Monday, Apr. 08, 1991
The Latest Casualty
Travel may have picked up since the guns stopped firing five weeks ago, but Saddam Hussein's war is still claiming victims. Chicago-based Midway Airlines, its strength sapped over the winter by the war-induced spike in fuel prices and slump in travel, flew into the shelter of Chapter 11 bankruptcy protection last week, joining recent arrivals Continental Airlines and Pan Am (with TWA circling overhead). Midway's jets continue to fly, thanks in part to a $40 million loan from Continental Bank, which will be first to be repaid if the airline fails in its attempt to reorganize.

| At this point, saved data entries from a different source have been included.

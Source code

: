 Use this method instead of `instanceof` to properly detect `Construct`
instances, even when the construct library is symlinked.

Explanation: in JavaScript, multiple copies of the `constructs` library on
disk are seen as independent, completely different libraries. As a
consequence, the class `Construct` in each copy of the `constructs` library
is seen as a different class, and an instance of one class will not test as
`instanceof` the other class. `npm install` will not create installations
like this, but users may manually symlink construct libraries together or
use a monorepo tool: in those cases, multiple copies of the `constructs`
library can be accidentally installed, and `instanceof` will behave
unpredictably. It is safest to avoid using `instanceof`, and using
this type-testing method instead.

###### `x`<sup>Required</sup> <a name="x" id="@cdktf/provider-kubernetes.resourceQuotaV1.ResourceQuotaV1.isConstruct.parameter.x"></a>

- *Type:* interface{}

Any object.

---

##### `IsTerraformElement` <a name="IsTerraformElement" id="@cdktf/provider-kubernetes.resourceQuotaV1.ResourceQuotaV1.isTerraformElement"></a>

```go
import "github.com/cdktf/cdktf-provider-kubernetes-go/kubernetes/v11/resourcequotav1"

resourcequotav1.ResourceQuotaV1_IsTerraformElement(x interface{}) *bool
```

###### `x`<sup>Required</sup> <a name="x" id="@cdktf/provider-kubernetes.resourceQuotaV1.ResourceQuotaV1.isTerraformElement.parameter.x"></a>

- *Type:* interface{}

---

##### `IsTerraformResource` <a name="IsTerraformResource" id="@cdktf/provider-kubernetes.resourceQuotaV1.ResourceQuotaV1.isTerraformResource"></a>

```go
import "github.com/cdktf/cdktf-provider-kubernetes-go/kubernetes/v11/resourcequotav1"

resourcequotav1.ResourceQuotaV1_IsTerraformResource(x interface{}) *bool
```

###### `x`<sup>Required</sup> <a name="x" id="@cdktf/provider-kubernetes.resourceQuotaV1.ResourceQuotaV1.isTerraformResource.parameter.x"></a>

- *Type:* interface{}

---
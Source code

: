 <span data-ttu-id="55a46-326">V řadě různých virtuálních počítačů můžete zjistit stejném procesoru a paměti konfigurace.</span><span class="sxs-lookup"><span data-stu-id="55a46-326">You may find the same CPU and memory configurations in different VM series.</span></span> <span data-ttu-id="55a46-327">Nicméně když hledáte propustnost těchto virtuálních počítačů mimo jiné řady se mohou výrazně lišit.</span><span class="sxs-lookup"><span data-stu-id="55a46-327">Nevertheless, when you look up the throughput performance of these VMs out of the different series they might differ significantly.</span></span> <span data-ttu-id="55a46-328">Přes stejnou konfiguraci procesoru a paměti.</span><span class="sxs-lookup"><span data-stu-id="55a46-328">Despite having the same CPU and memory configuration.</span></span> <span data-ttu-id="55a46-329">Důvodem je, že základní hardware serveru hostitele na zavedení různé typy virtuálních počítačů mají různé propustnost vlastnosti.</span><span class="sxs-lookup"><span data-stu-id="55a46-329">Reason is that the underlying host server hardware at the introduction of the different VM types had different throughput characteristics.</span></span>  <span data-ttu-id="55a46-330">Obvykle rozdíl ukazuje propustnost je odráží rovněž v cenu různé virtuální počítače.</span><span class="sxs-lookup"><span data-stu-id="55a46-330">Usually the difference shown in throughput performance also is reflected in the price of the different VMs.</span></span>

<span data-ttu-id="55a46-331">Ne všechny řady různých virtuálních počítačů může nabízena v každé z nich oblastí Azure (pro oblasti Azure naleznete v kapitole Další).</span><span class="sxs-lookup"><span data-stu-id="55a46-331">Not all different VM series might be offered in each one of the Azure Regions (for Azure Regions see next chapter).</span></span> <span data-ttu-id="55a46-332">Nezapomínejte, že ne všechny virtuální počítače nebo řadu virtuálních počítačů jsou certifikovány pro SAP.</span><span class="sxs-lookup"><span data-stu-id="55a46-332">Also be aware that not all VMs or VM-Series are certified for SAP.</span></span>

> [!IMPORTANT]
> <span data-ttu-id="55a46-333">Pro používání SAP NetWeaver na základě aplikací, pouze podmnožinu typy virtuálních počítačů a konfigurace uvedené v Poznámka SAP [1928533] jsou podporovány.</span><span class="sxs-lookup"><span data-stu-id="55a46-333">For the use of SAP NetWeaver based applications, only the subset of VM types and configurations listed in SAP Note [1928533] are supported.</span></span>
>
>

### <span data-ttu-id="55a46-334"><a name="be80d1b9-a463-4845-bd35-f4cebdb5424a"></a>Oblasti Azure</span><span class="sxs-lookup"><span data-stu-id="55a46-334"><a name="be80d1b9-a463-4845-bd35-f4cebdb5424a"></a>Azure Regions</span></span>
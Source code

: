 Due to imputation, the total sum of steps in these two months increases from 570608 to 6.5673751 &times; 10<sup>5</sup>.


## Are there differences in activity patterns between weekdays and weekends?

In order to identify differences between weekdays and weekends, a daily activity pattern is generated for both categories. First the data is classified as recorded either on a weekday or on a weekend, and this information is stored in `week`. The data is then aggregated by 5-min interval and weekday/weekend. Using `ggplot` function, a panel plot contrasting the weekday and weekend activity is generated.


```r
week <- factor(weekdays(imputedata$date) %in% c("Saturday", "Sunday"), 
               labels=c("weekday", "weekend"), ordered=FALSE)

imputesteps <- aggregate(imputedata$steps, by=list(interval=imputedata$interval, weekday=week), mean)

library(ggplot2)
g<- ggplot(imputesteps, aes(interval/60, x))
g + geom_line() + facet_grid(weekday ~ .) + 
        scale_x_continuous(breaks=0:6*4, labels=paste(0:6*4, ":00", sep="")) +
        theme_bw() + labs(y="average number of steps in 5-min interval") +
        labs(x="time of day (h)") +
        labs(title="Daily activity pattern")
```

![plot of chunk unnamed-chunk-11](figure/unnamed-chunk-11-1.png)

Saddam Hussein was not Midway's only problem: the airline hobbled itself in 1989 by agreeing to pay Eastern Airlines more than $100 million for a hub in Philadelphia. But with a deepening recession, fuel prices that more than doubled with the gulf crisis and cutthroat competition in the Northeast corridor, Midway was forced to retreat and put its Philadelphia gates back on the block last year. The company ended up selling those operations to USAir for only $64.5 million. Mainly as a result of that sale, Midway posted a $139.2 million loss last year. Yet with completion of the sale expected next month, Midway chairman David Hinson insists "the worst is now behind us." In light of the fare-cutting mania that has recently gripped air carriers, Midway's 5,700 employees can only hope he is right.